* [ACTIVITY]
The whole listing below needs to be retyped without a single change.

# # #

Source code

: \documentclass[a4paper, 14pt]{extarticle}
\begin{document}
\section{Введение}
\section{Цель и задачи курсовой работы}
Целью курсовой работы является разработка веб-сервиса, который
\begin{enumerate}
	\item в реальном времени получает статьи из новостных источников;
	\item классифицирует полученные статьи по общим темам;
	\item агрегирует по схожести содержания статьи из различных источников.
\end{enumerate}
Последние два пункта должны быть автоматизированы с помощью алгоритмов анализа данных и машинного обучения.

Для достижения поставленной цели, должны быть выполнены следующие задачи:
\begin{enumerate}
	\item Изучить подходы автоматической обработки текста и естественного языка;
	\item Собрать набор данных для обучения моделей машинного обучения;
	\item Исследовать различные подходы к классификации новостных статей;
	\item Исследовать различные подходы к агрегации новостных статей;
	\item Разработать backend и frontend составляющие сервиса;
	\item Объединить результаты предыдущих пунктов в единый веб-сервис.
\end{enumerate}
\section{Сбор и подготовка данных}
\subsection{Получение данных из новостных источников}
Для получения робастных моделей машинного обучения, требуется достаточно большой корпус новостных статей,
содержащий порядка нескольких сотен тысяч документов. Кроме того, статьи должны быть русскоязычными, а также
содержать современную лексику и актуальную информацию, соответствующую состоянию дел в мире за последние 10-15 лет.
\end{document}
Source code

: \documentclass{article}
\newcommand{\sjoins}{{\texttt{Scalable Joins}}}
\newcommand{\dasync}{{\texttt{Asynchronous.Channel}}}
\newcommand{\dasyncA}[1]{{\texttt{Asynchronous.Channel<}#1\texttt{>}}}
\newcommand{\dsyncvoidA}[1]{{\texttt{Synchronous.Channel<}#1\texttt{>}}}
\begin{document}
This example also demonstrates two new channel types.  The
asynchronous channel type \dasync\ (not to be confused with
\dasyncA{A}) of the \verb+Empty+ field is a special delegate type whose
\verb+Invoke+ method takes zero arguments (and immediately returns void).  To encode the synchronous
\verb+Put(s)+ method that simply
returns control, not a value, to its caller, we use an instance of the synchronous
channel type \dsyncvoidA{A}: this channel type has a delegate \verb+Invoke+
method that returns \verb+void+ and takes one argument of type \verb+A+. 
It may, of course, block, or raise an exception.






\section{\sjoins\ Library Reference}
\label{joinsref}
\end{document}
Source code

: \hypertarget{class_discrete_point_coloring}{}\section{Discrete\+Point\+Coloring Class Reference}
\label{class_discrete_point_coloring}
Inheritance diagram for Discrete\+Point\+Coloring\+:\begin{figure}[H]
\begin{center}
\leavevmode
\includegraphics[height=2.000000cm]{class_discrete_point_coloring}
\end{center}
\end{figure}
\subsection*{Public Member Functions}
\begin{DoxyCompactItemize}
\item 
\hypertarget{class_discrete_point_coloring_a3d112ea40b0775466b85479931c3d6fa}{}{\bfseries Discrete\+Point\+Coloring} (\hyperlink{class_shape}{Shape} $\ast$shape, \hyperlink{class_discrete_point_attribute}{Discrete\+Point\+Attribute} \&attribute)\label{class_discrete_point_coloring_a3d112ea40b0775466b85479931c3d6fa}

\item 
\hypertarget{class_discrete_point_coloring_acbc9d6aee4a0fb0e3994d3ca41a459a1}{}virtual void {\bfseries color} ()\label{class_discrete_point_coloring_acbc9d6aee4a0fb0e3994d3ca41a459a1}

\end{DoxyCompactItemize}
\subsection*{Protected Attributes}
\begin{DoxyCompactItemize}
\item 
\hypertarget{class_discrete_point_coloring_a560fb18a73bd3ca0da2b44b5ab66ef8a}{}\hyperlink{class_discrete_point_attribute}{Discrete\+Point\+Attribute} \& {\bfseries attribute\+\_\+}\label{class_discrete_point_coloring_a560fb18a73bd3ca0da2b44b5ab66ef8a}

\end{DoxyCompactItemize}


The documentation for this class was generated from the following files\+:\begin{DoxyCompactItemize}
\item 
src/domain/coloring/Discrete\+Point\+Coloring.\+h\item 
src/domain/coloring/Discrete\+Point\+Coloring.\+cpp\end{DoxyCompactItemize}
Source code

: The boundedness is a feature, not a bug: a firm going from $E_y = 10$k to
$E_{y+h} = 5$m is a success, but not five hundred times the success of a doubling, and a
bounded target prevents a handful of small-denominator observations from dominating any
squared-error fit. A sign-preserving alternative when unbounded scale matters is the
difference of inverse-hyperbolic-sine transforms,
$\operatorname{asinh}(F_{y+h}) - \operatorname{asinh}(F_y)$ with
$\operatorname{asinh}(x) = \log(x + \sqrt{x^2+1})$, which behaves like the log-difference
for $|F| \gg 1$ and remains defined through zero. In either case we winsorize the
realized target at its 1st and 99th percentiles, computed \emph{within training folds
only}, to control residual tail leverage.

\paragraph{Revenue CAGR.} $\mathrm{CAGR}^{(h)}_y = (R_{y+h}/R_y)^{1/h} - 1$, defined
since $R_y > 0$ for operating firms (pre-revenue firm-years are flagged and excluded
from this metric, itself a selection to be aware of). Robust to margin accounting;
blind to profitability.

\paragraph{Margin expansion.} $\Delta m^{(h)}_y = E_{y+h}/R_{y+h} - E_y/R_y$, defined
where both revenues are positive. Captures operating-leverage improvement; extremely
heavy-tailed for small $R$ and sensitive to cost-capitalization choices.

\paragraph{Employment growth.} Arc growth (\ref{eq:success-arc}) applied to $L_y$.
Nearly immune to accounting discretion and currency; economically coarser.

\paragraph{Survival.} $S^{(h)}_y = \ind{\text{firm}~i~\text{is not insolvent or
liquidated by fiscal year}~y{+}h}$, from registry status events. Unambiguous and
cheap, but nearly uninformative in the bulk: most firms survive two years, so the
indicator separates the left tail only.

# # #

* [RESPONSE TO THE TASK]
Source code

: \documentclass[a4paper, 14pt]{extarticle}
\begin{document}
\section{Введение}
\section{Цель и задачи курсовой работы}
Целью курсовой работы является разработка веб-сервиса, который
\begin{enumerate}
	\item в реальном времени получает статьи из новостных источников;
	\item классифицирует полученные статьи по общим темам;
	\item агрегирует по схожести содержания статьи из различных источников.
\end{enumerate}
Последние два пункта должны быть автоматизированы с помощью алгоритмов анализа данных и машинного обучения.

Для достижения поставленной цели, должны быть выполнены следующие задачи:
\begin{enumerate}
	\item Изучить подходы автоматической обработки текста и естественного языка;
	\item Собрать набор данных для обучения моделей машинного обучения;
	\item Исследовать различные подходы к классификации новостных статей;
	\item Исследовать различные подходы к агрегации новостных статей;
	\item Разработать backend и frontend составляющие сервиса;
	\item Объединить результаты предыдущих пунктов в единый веб-сервис.
\end{enumerate}
\section{Сбор и подготовка данных}
\subsection{Получение данных из новостных источников}
Для получения робастных моделей машинного обучения, требуется достаточно большой корпус новостных статей,
содержащий порядка нескольких сотен тысяч документов. Кроме того, статьи должны быть русскоязычными, а также
содержать современную лексику и актуальную информацию, соответствующую состоянию дел в мире за последние 10-15 лет.
\end{document}
Source code

: \documentclass{article}
\newcommand{\sjoins}{{\texttt{Scalable Joins}}}
\newcommand{\dasync}{{\texttt{Asynchronous.Channel}}}
\newcommand{\dasyncA}[1]{{\texttt{Asynchronous.Channel<}#1\texttt{>}}}
\newcommand{\dsyncvoidA}[1]{{\texttt{Synchronous.Channel<}#1\texttt{>}}}
\begin{document}
This example also demonstrates two new channel types.  The
asynchronous channel type \dasync\ (not to be confused with
\dasyncA{A}) of the \verb+Empty+ field is a special delegate type whose
\verb+Invoke+ method takes zero arguments (and immediately returns void).  To encode the synchronous
\verb+Put(s)+ method that simply
returns control, not a value, to its caller, we use an instance of the synchronous
channel type \dsyncvoidA{A}: this channel type has a delegate \verb+Invoke+
method that returns \verb+void+ and takes one argument of type \verb+A+. 
It may, of course, block, or raise an exception.






\section{\sjoins\ Library Reference}
\label{joinsref}
\end{document}
Source code

: \hypertarget{class_discrete_point_coloring}{}\section{Discrete\+Point\+Coloring Class Reference}
\label{class_discrete_point_coloring}
Inheritance diagram for Discrete\+Point\+Coloring\+:\begin{figure}[H]
\begin{center}
\leavevmode
\includegraphics[height=2.000000cm]{class_discrete_point_coloring}
\end{center}
\end{figure}
\subsection*{Public Member Functions}
\begin{DoxyCompactItemize}
\item 
\hypertarget{class_discrete_point_coloring_a3d112ea40b0775466b85479931c3d6fa}{}{\bfseries Discrete\+Point\+Coloring} (\hyperlink{class_shape}{Shape} $\ast$shape, \hyperlink{class_discrete_point_attribute}{Discrete\+Point\+Attribute} \&attribute)\label{class_discrete_point_coloring_a3d112ea40b0775466b85479931c3d6fa}

\item 
\hypertarget{class_discrete_point_coloring_acbc9d6aee4a0fb0e3994d3ca41a459a1}{}virtual void {\bfseries color} ()\label{class_discrete_point_coloring_acbc9d6aee4a0fb0e3994d3ca41a459a1}

\end{DoxyCompactItemize}
\subsection*{Protected Attributes}
\begin{DoxyCompactItemize}
\item 
\hypertarget{class_discrete_point_coloring_a560fb18a73bd3ca0da2b44b5ab66ef8a}{}\hyperlink{class_discrete_point_attribute}{Discrete\+Point\+Attribute} \& {\bfseries attribute\+\_\+}\label{class_discrete_point_coloring_a560fb18a73bd3ca0da2b44b5ab66ef8a}

\end{DoxyCompactItemize}


The documentation for this class was generated from the following files\+:\begin{DoxyCompactItemize}
\item 
src/domain/coloring/Discrete\+Point\+Coloring.\+h\item 
src/domain/coloring/Discrete\+Point\+Coloring.\+cpp\end{DoxyCompactItemize}
Source code

: The boundedness is a feature, not a bug: a firm going from $E_y = 10$k to
$E_{y+h} = 5$m is a success, but not five hundred times the success of a doubling, and a
bounded target prevents a handful of small-denominator observations from dominating any
squared-error fit. A sign-preserving alternative when unbounded scale matters is the
difference of inverse-hyperbolic-sine transforms,
$\operatorname{asinh}(F_{y+h}) - \operatorname{asinh}(F_y)$ with
$\operatorname{asinh}(x) = \log(x + \sqrt{x^2+1})$, which behaves like the log-difference
for $|F| \gg 1$ and remains defined through zero. In either case we winsorize the
realized target at its 1st and 99th percentiles, computed \emph{within training folds
only}, to control residual tail leverage.

\paragraph{Revenue CAGR.} $\mathrm{CAGR}^{(h)}_y = (R_{y+h}/R_y)^{1/h} - 1$, defined
since $R_y > 0$ for operating firms (pre-revenue firm-years are flagged and excluded
from this metric, itself a selection to be aware of). Robust to margin accounting;
blind to profitability.

\paragraph{Margin expansion.} $\Delta m^{(h)}_y = E_{y+h}/R_{y+h} - E_y/R_y$, defined
where both revenues are positive. Captures operating-leverage improvement; extremely
heavy-tailed for small $R$ and sensitive to cost-capitalization choices.

\paragraph{Employment growth.} Arc growth (\ref{eq:success-arc}) applied to $L_y$.
Nearly immune to accounting discretion and currency; economically coarser.

\paragraph{Survival.} $S^{(h)}_y = \ind{\text{firm}~i~\text{is not insolvent or
liquidated by fiscal year}~y{+}h}$, from registry status events. Unambiguous and
cheap, but nearly uninformative in the bulk: most firms survive two years, so the
indicator separates the left tail only.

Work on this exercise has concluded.